For example, the CONT CONF device 16 may function to form a three-party connection among the client 12, agent 20 and a pair of voice recognition (VR) applications 24. One VR 24 may be provided on an inbound path to recognize words spoken by the client 12. A second VR 24 may be provided on an outbound path to recognize words spoken by the agent 20.

A similar packet conferencing (PC) application 26 may operate within the host 14 in the case of VoIP calls between the client 12 and agent terminal 22 through the host 14. In the case of a VoIP call, the PC 26 may function to route voice information of the client 12 and agent terminal 22 to the appropriate VR 24.

A content analysis application (CAA) 28 within the host 14 may function to analyze the exchange between the client 12 and agent 18, determine a goal of the client 12 and prompt the agent 18 with a subject matter intended to guide the conversation towards the client goal. As used herein, the step of suggesting a subject matter to guide a conversation towards the client goal means providing suggestions perceived only by the agent that are directed towards achieving the client's conversational goal and that are directed to adapting the conversational content of the agent's input to the conversational tendencies and emotional state of the client.

It should be noted in this regard that the client's conversational goal may not be objectively constant, but may change based upon agent input. Accordingly, the goal perceived by the CAA 28 may change during the conversation along a set of previously recognized paths.

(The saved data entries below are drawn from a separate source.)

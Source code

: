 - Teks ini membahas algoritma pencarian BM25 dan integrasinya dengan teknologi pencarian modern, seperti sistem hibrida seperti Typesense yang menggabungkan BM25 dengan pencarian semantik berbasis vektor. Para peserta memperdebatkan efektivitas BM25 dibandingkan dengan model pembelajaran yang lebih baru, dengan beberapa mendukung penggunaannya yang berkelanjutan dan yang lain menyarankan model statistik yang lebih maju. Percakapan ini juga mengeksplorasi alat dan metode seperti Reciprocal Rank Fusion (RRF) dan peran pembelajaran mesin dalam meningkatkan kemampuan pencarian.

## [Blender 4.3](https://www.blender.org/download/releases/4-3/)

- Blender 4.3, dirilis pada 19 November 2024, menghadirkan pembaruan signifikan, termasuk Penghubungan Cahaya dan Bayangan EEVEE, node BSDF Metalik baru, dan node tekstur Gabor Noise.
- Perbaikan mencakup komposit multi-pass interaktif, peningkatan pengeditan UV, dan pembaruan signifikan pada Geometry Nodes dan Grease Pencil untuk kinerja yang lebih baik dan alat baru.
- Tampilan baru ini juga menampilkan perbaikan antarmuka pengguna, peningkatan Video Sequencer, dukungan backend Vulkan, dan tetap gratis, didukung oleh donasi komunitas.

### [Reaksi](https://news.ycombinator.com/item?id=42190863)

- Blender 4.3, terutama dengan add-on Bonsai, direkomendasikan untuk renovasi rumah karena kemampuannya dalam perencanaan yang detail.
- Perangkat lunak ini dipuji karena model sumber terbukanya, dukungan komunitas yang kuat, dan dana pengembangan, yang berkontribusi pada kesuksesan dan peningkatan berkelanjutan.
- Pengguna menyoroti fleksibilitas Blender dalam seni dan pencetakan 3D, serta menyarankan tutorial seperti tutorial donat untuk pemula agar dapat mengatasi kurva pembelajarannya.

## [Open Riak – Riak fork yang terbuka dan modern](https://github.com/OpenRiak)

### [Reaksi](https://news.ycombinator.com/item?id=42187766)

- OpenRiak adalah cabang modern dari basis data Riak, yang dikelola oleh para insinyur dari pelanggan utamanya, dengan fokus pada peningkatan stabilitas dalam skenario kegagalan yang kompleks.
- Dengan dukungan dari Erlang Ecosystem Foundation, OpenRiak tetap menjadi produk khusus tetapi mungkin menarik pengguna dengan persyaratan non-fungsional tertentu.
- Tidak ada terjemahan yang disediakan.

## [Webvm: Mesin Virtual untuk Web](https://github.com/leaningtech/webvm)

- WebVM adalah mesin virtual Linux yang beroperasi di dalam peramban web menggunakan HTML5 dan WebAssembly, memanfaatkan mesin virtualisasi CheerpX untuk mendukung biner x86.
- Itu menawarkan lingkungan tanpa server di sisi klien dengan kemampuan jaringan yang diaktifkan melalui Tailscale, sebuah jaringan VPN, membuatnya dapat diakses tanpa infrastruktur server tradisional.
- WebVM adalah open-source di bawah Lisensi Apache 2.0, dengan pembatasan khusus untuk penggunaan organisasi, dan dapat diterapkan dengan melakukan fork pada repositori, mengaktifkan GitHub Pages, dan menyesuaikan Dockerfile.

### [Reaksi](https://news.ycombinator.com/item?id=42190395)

The conversational tendencies of the client may be those measured during a current conversation or those measured during previous conversations and stored as a call record of the client 12 in the host 14. Any previously measured conversations may have been between the client and the same or a different agent.

It is generally understood that an agent who adapts his conversational tendencies to that of the client tends to be more successful than an agent who does not. Further, some conversational tendencies (e.g., word inflection) tend to be subtle and may not be detected by all agents.

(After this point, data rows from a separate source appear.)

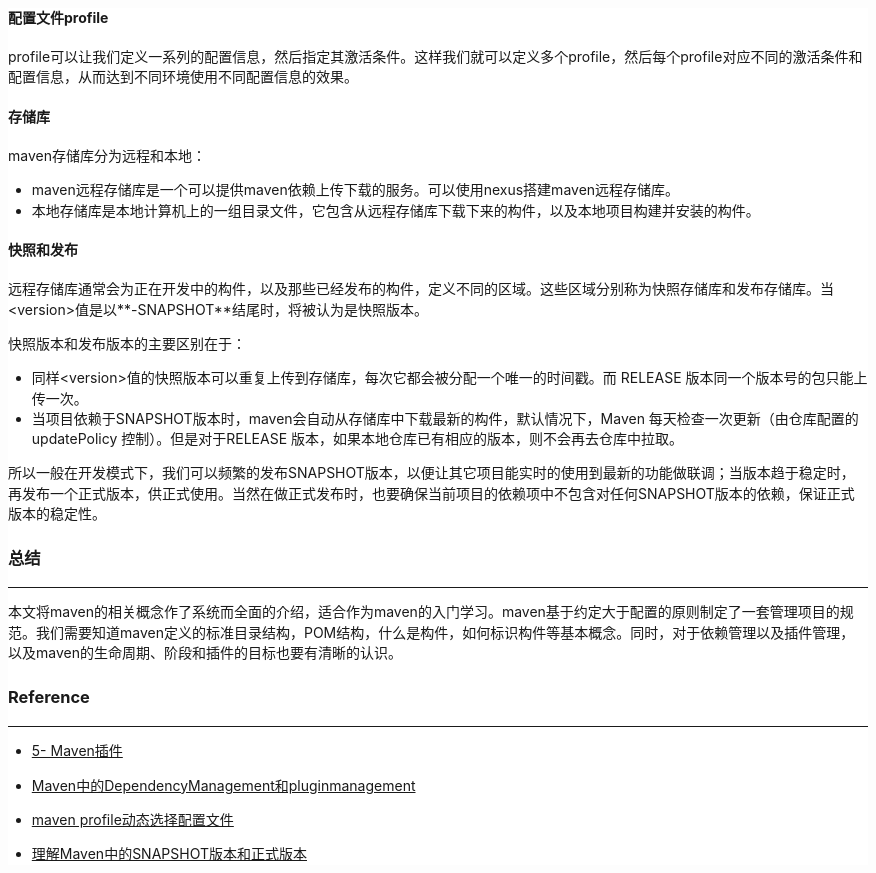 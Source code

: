 #### 配置文件profile

profile可以让我们定义一系列的配置信息，然后指定其激活条件。这样我们就可以定义多个profile，然后每个profile对应不同的激活条件和配置信息，从而达到不同环境使用不同配置信息的效果。

#### 存储库

maven存储库分为远程和本地：

- maven远程存储库是一个可以提供maven依赖上传下载的服务。可以使用nexus搭建maven远程存储库。
- 本地存储库是本地计算机上的一组目录文件，它包含从远程存储库下载下来的构件，以及本地项目构建并安装的构件。

#### 快照和发布

远程存储库通常会为正在开发中的构件，以及那些已经发布的构件，定义不同的区域。这些区域分别称为快照存储库和发布存储库。当\<version\>值是以**-SNAPSHOT**结尾时，将被认为是快照版本。

快照版本和发布版本的主要区别在于：

- 同样\<version\>值的快照版本可以重复上传到存储库，每次它都会被分配一个唯一的时间戳。而 RELEASE 版本同一个版本号的包只能上传一次。
- 当项目依赖于SNAPSHOT版本时，maven会自动从存储库中下载最新的构件，默认情况下，Maven 每天检查一次更新（由仓库配置的 updatePolicy 控制）。但是对于RELEASE 版本，如果本地仓库已有相应的版本，则不会再去仓库中拉取。

所以一般在开发模式下，我们可以频繁的发布SNAPSHOT版本，以便让其它项目能实时的使用到最新的功能做联调；当版本趋于稳定时，再发布一个正式版本，供正式使用。当然在做正式发布时，也要确保当前项目的依赖项中不包含对任何SNAPSHOT版本的依赖，保证正式版本的稳定性。

### 总结

---------------

本文将maven的相关概念作了系统而全面的介绍，适合作为maven的入门学习。maven基于约定大于配置的原则制定了一套管理项目的规范。我们需要知道maven定义的标准目录结构，POM结构，什么是构件，如何标识构件等基本概念。同时，对于依赖管理以及插件管理，以及maven的生命周期、阶段和插件的目标也要有清晰的认识。

### Reference

-------------------

- [5- Maven插件](https://www.jianshu.com/p/ca4ca8a1cca6)

- [Maven中的DependencyManagement和pluginmanagement](http://www.cnblogs.com/lixuwu/p/8058365.html)

- [maven profile动态选择配置文件](https://www.cnblogs.com/0201zcr/p/6262762.html)

- [理解Maven中的SNAPSHOT版本和正式版本](http://www.huangbowen.net/blog/2016/01/29/understand-official-version-and-snapshot-version-in-maven/)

In the case of the system 10, any detectable conversational tendency may be used as a basis for guiding the conversation. For example, some clients tend to seek to achieve a certain comfort level with the agent as a preliminary goal of the conversation before moving on to an objective of a conversation as a secondary goal. The chit-chat used to establish the desired comfort level may be viewed as a form of trust-building between the client and agent. If the agent rushes the client, the client may not feel that he trusts the agent and the conversation may never arrive at the objective of the client or at a suitable outcome for the agent.

In the case of the system 10, irrelevant comments (i.e., chit-chat) may be recognized by key word detection. Since chit-chat tends to involve generally repeatable subject matter (e.g., sports, weather, family, etc.), the CAA 28 may recognize clients using particular forms of chit-chat and prompt the agent 18 to conform to the client tendencies in this regard.

Alternatively, other clients may tend to be impatient and immediately proceed to the object of the call or to a initiate a review of the content of past calls. In this situation, if the agent should attempt to engage chit-chat, then the client may become irritated.

The CAA 28 may also recognize impatient clients 12 using this conversational paradigm. The system 10 may prompt the agent dealing with this type of client 12 accordingly.

The emotional state of a client 12 may be the state measured during a current conversation. However, the adaptation of the conversational content of the agent may also be modified by other emotional factors (e.g., excitability, irritability, etc.) detected in previous contacts with the client.

The emotional state of the client 12 may be measured by any of a number of factors. A voice analyzer 32 may function to measure a voice pitch or word rate of the client 12. Any short-term deviations outside a threshold range may be identified as signs of emotional distress or anger.

In one illustrated embodiment of the invention, the system 10 may be used within a contact processing system 30, as shown in FIG. 2. The contact processing system 30 may be used by an organization (e.g., an environmental organization, a political organization, a merchant, etc.) to setup contacts through information exchange paths between external clients of the organization (e.g., a client using an communication device 32, 34, 36, 38, 40, 42) and agents of the organization (e.g., a selected agent working at an agent station 56, 58) for purposes of advancing the agenda of the organization.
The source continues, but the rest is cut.